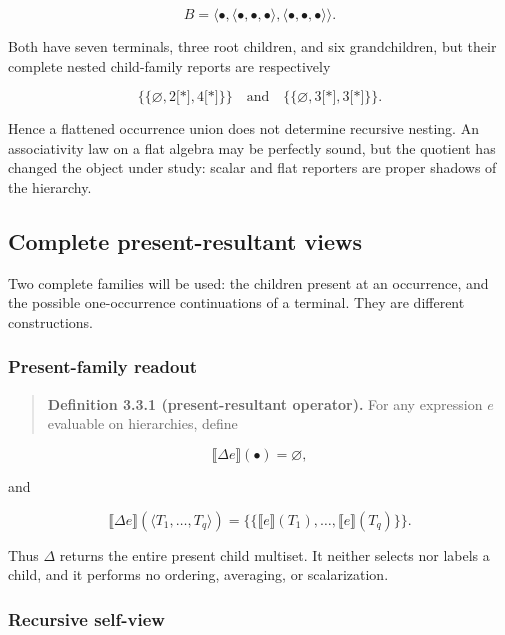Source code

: \documentclass[11pt,a4paper]{article}
\begin{document}
\[B = \langle \bullet ,\langle \bullet , \bullet , \bullet \rangle,\langle \bullet , \bullet , \bullet \rangle\rangle.\]

Both have seven terminals, three root children, and six grandchildren,
but their complete nested child-family reports are respectively

\[\{\{\varnothing,2\lbrack*\rbrack,4\lbrack*\rbrack\}\}\quad\text{and}\quad\{\{\varnothing,3\lbrack*\rbrack,3\lbrack*\rbrack\}\}.\]

Hence a flattened occurrence union does not determine recursive nesting.
An associativity law on a flat algebra may be perfectly sound, but the
quotient has changed the object under study: scalar and flat reporters
are proper shadows of the hierarchy.

\subsection{Complete present-resultant
views}

Two complete families will be used: the children present at an
occurrence, and the possible one-occurrence continuations of a terminal.
They are different constructions.

\subsubsection{Present-family
readout}

\begin{quote}
\textbf{Definition 3.3.1 (present-resultant operator).} For any
expression \(e\) evaluable on hierarchies, define
\end{quote}

\[\ensuremath{\llbracket}\Delta e\ensuremath{\rrbracket}( \bullet ) = \varnothing,\]

and

\[\ensuremath{\llbracket}\Delta e\ensuremath{\rrbracket}\left( \langle T_{1},\ldots,T_{q}\rangle \right) = \{\{ \ensuremath{\llbracket}e\ensuremath{\rrbracket}\left( T_{1} \right),\ldots,\ensuremath{\llbracket}e\ensuremath{\rrbracket}\left( T_{q} \right)\}\}.\]

Thus \(\Delta\) returns the entire present child multiset. It neither
selects nor labels a child, and it performs no ordering, averaging, or
scalarization.

\subsubsection{Recursive self-view}
\end{document}
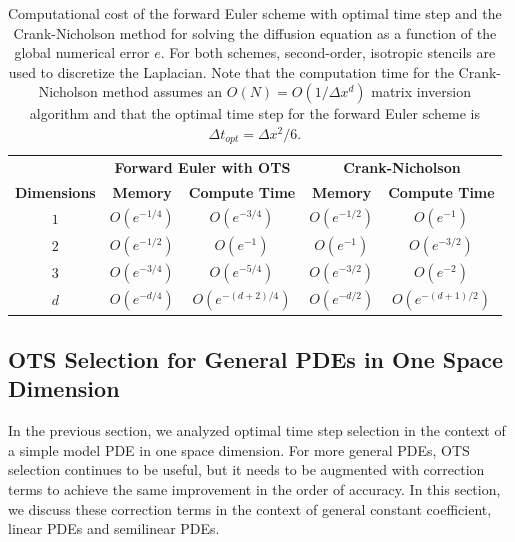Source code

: \documentclass[fleqn,12pt,twoside]{article}
\def\dt{\Delta t}
\def\dx{\Delta x}
\def\dto{\dt_{opt}}
\begin{document}
\begin{table}[tb]
\caption{
Computational cost of the forward Euler scheme with optimal time step and 
the Crank-Nicholson method for solving the diffusion equation as a function 
of the global numerical error $e$.
For both schemes, second-order, isotropic stencils are used to discretize 
the Laplacian.  
Note that the computation time for the Crank-Nicholson method assumes an 
$O(N) = O \left( 1/\dx^d \right)$ matrix inversion algorithm 
and that the optimal time step for the forward Euler scheme is $\dto = \dx^2/6$.
}
\label{tab:comp_perf_vs_dim}
\renewcommand{\arraystretch}{1.5}
\begin{tabular}{ccccc}
  \hline
  & \multicolumn{2}{c}{\bf Forward Euler with OTS} 
  & \multicolumn{2}{c}{\bf Crank-Nicholson} \\
  \cline{2-3} \cline{4-5} 
    {\bf Dimensions} & {\bf Memory} & {\bf Compute Time} 
  & {\bf Memory} & {\bf Compute Time} \\
  \hline 
  $1$ & $O\left( e^{-1/4} \right)$ 
      & $O\left( e^{-3/4} \right)$ 
      & $O\left( e^{-1/2} \right)$ 
      & $O\left( e^{-1} \right)$ \\ 
  $2$ & $O\left( e^{-1/2} \right)$ 
      & $O\left( e^{-1} \right)$ 
      & $O\left( e^{-1} \right)$ 
      & $O\left( e^{-3/2} \right)$ \\ 
  $3$ & $O\left( e^{-3/4} \right)$ 
      & $O\left( e^{-5/4} \right)$ 
      & $O\left( e^{-3/2} \right)$ 
      & $O\left( e^{-2} \right)$ \\
  $d$ & $O\left( e^{-d/4} \right)$ 
      & $O\left( e^{-(d+2)/4} \right)$ 
      & $O\left( e^{-d/2} \right)$ 
      & $O\left( e^{-(d+1)/2} \right)$ \\ 
  \hline 
\end{tabular}
\end{table}



\subsection{\label{sec:ots_general_1d_pdes} 
            OTS Selection for General PDEs in One Space Dimension} 
In the previous section, we analyzed optimal time step selection in the 
context of a simple model PDE in one space dimension.  For more general PDEs, 
OTS selection continues to be useful, but it needs to be augmented with 
correction terms to achieve the same improvement in the order of accuracy.  
In this section, we discuss these correction terms in the context of general 
constant coefficient, linear PDEs and semilinear PDEs. 
\end{document}

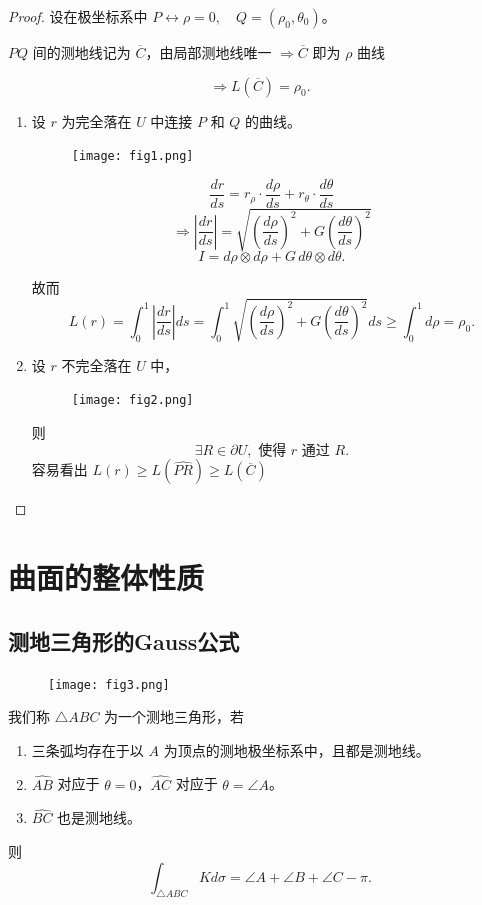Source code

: \documentclass[lang=cn,10pt,thmcnt=section]{elegantbook}
\begin{document}
\begin{proof}
    设在极坐标系中 \( P \leftrightarrow \rho = 0, \quad Q = (\rho_0, \theta_0) \)。

\( PQ \) 间的测地线记为 \( \overline{C} \)，由局部测地线唯一 \(\Rightarrow \overline{C}\) 即为 \( \rho \) 曲线

\[
\Rightarrow L(\overline{C}) = \rho_0.
\]
\begin{enumerate}
    \item 设 \( r \) 为完全落在 \( U \) 中连接 \( P \) 和 \( Q \) 的曲线。
    \begin{figure}[h]
        \centering
        \texttt{[image: fig1.png]} %
    \end{figure}
    \[
    \frac{dr}{ds} = r_{\rho} \cdot \frac{d\rho}{ds} + r_{\theta} \cdot \frac{d\theta}{ds}
    \]
    \[
    \Rightarrow \left| \frac{dr}{ds} \right| = \sqrt{\left( \frac{d\rho}{ds} \right)^2 + G \left( \frac{d\theta}{ds} \right)^2}
    \]
    \[
    I = d\rho \otimes d\rho + G \, d\theta \otimes d\theta.
    \]
    
    故而
    \[
    L(r) = \int_0^1 \left| \frac{dr}{ds} \right| ds = \int_0^1 \sqrt{\left( \frac{d\rho}{ds} \right)^2 + G \left( \frac{d\theta}{ds} \right)^2} ds \geq \int_0^1 d\rho = \rho_0.
    \]
    \item 设 \( r \) 不完全落在 \( U \) 中，
    \begin{figure}[h]
        \centering
        \texttt{[image: fig2.png]} %
    \end{figure}
    
    则
    \[
    \exists R \in \partial U, \text{ 使得 } r \text{ 通过 } R.
    \]
    容易看出 \( L(r) \geq L(\widehat{PR}) \geq L(\overline{C}) \)
\end{enumerate}
\end{proof}

\chapter{曲面的整体性质}
\section{测地三角形的Gauss公式}
\begin{figure}[h]
    \centering
    \texttt{[image: fig3.png]} %
\end{figure}
\begin{theorem}
    我们称 $\triangle ABC$ 为一个测地三角形，若
\begin{enumerate}
    \item 三条弧均存在于以 $A$ 为顶点的测地极坐标系中，且都是测地线。
    \item $\widehat{AB}$ 对应于 $\theta = 0$，$\widehat{AC}$ 对应于 $\theta = \angle A$。
    \item $\widehat{BC}$ 也是测地线。
\end{enumerate}

则
\[
\int_{\triangle ABC} K d\sigma = \angle A + \angle B + \angle C - \pi.
\]
\end{theorem}
\end{document}
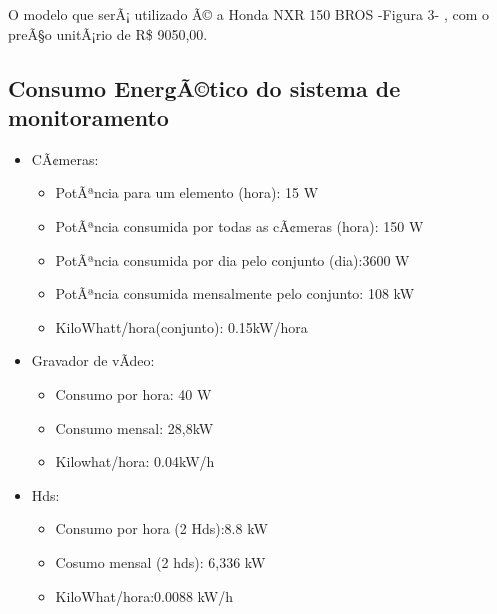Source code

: O modelo que serÃ¡ utilizado Ã© a Honda NXR 150 BROS -Figura 3- , com o preÃ§o unitÃ¡rio  de R\$ 9050,00.

\subsection{Consumo EnergÃ©tico do sistema de monitoramento}

\begin{itemize}
	\item CÃ¢meras: 
	\begin{itemize}
	\item PotÃªncia para um elemento (hora): 15 W
 	\item PotÃªncia consumida por todas as cÃ¢meras (hora): 150 W
	\item PotÃªncia consumida por dia pelo conjunto (dia):3600 W
	\item PotÃªncia consumida mensalmente pelo conjunto: 108 kW
	\item KiloWhatt/hora(conjunto): 0.15kW/hora	
	\end{itemize}

	\item Gravador de vÃ­deo:
	\begin{itemize}
	\item Consumo por hora: 40 W
	\item Consumo mensal: 28,8kW
	\item Kilowhat/hora: 0.04kW/h
	\end{itemize}		
	
	\item Hds:
	\begin{itemize}
	\item Consumo por hora (2 Hds):8.8 kW
	\item Cosumo mensal (2 hds): 6,336 kW
	\item KiloWhat/hora:0.0088 kW/h
	\end{itemize}

\end{itemize}

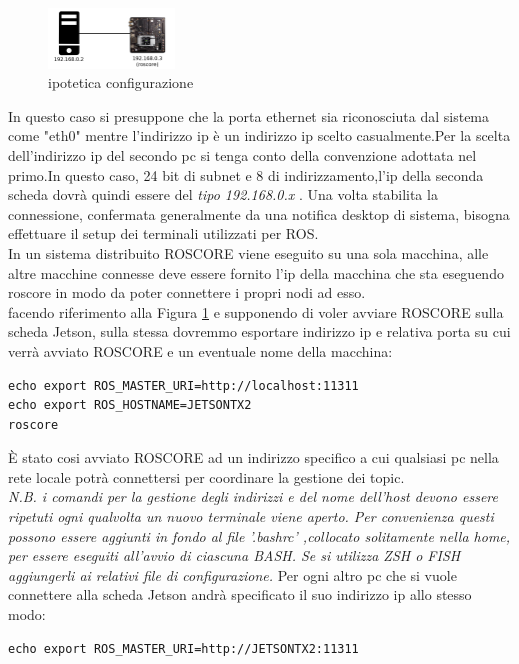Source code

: \documentclass[a4paper]{article}
\begin{document}
\begin{figure}
    \centering
    \includegraphics [width=0.3\textwidth] {lanRos.png}
    \caption{ipotetica configurazione}
    \label{fig:lan}
\end{figure}

In questo caso si presuppone che la porta ethernet sia riconosciuta dal sistema come "eth0" mentre l'indirizzo ip è un indirizzo ip scelto casualmente.Per la scelta dell'indirizzo ip del secondo pc si tenga conto della convenzione adottata nel primo.In questo caso, 24 bit di subnet e 8 di indirizzamento,l'ip della seconda scheda dovrà quindi essere del \textit{tipo 192.168.0.x} .
Una volta stabilita la connessione, confermata generalmente da una notifica desktop di sistema, bisogna effettuare il setup dei terminali utilizzati per ROS.\\
In un sistema distribuito ROSCORE viene eseguito su una sola macchina, alle altre macchine connesse deve essere fornito l'ip della macchina che sta eseguendo roscore in modo da poter connettere i propri nodi ad esso.\\
facendo riferimento alla Figura \ref{fig:lan} e supponendo di voler avviare ROSCORE sulla scheda Jetson, sulla stessa dovremmo esportare indirizzo ip e relativa porta su cui verrà avviato ROSCORE e un eventuale nome della macchina:
\begin{verbatim}
echo export ROS_MASTER_URI=http://localhost:11311 
echo export ROS_HOSTNAME=JETSONTX2
roscore
\end{verbatim}
È stato cosi avviato ROSCORE ad un indirizzo specifico a cui qualsiasi pc nella rete locale potrà connettersi per coordinare la gestione dei topic.\\
\textit{
N.B. i comandi per la gestione degli indirizzi e del nome dell'host devono essere ripetuti ogni qualvolta un nuovo terminale viene aperto. Per convenienza questi possono essere aggiunti in fondo al file '.bashrc' ,collocato solitamente nella home, per essere eseguiti all'avvio di ciascuna BASH. Se si utilizza ZSH o FISH aggiungerli ai relativi file di configurazione. 
}
Per ogni altro pc che si vuole connettere alla scheda Jetson andrà specificato il suo indirizzo ip allo stesso modo:
\begin{verbatim}
echo export ROS_MASTER_URI=http://JETSONTX2:11311
\end{verbatim}
\end{document}
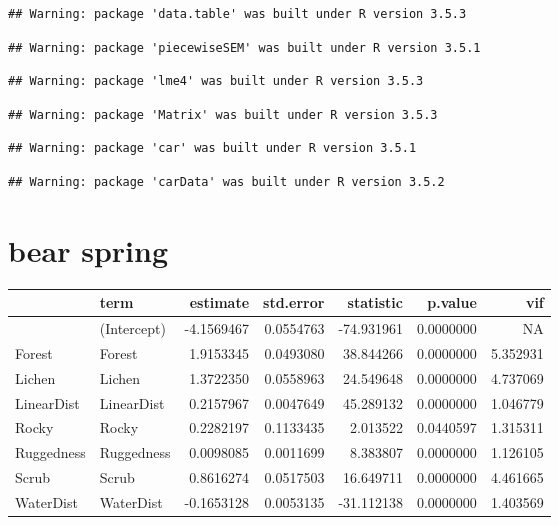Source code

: \documentclass[]{article}
\title{}
\author{}
\date{}
\begin{document}
\clearpage

\begin{verbatim}
## Warning: package 'data.table' was built under R version 3.5.3
\end{verbatim}

\begin{verbatim}
## Warning: package 'piecewiseSEM' was built under R version 3.5.1
\end{verbatim}

\begin{verbatim}
## Warning: package 'lme4' was built under R version 3.5.3
\end{verbatim}

\begin{verbatim}
## Warning: package 'Matrix' was built under R version 3.5.3
\end{verbatim}

\begin{verbatim}
## Warning: package 'car' was built under R version 3.5.1
\end{verbatim}

\begin{verbatim}
## Warning: package 'carData' was built under R version 3.5.2
\end{verbatim}

\section{bear spring}\label{bear-spring}

\begin{tabular}{llrrrrr}
\toprule
  & term & estimate & std.error & statistic & p.value & vif\\
\midrule
 & (Intercept) & -4.1569467 & 0.0554763 & -74.931961 & 0.0000000 & NA\\
Forest & Forest & 1.9153345 & 0.0493080 & 38.844266 & 0.0000000 & 5.352931\\
Lichen & Lichen & 1.3722350 & 0.0558963 & 24.549648 & 0.0000000 & 4.737069\\
LinearDist & LinearDist & 0.2157967 & 0.0047649 & 45.289132 & 0.0000000 & 1.046779\\
Rocky & Rocky & 0.2282197 & 0.1133435 & 2.013522 & 0.0440597 & 1.315311\\
Ruggedness & Ruggedness & 0.0098085 & 0.0011699 & 8.383807 & 0.0000000 & 1.126105\\
Scrub & Scrub & 0.8616274 & 0.0517503 & 16.649711 & 0.0000000 & 4.461665\\
WaterDist & WaterDist & -0.1653128 & 0.0053135 & -31.112138 & 0.0000000 & 1.403569\\
\bottomrule
\end{tabular}
\end{document}
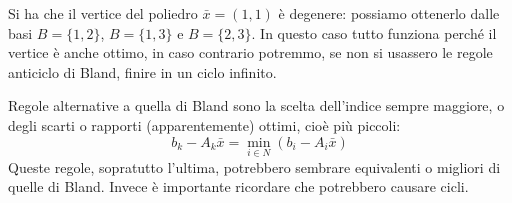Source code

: \documentclass[a4paper,11pt]{article}
\begin{document}
Si ha che il vertice del poliedro $\bar{x} = (1,1)$ è degenere: possiamo ottenerlo dalle basi $B = \{ 1, 2 \}$, $B = \{ 1, 3 \}$ e $B = \{ 2, 3\}$.
In questo caso tutto funziona perché il vertice è anche ottimo, in caso contrario potremmo, se non si usassero le regole anticiclo di Bland, finire in un ciclo infinito.

Regole alternative a quella di Bland sono la scelta dell'indice sempre maggiore, o degli scarti o rapporti (apparentemente) ottimi, cioè più piccoli:
$$
b_k - A_k \bar{x} = \min_{i \in N}\left( b_i - A_i \bar{x} \right)
$$
Queste regole, sopratutto l'ultima, potrebbero sembrare equivalenti o migliori di quelle di Bland.
Invece è importante ricordare che potrebbero causare cicli.
\end{document}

■ ■ ■ ■ ■ ■ ■

TASK INSTRUCTIONS: Among the records above, locate the line containing "are proper shadows of the hierarchy." and the line containing "Computational cost of", then transcribe exactly the lines starting at the first and ending at the second, with no pictures.

TASK RESULT:
are proper shadows of the hierarchy.

\subsection{Complete present-resultant
views}

Two complete families will be used: the children present at an
occurrence, and the possible one-occurrence continuations of a terminal.
They are different constructions.

\subsubsection{Present-family
readout}

\begin{quote}
\textbf{Definition 3.3.1 (present-resultant operator).} For any
expression \(e\) evaluable on hierarchies, define
\end{quote}

\[\ensuremath{\llbracket}\Delta e\ensuremath{\rrbracket}( \bullet ) = \varnothing,\]

and

\[\ensuremath{\llbracket}\Delta e\ensuremath{\rrbracket}\left( \langle T_{1},\ldots,T_{q}\rangle \right) = \{\{ \ensuremath{\llbracket}e\ensuremath{\rrbracket}\left( T_{1} \right),\ldots,\ensuremath{\llbracket}e\ensuremath{\rrbracket}\left( T_{q} \right)\}\}.\]

Thus \(\Delta\) returns the entire present child multiset. It neither
selects nor labels a child, and it performs no ordering, averaging, or
scalarization.

\subsubsection{Recursive self-view}
\end{document}
Source code

: \documentclass[fleqn,12pt,twoside]{article}
\def\dt{\Delta t}
\def\dx{\Delta x}
\def\dto{\dt_{opt}}
\begin{document}
\begin{table}[tb]
\caption{
Computational cost of the forward Euler scheme with optimal time step and 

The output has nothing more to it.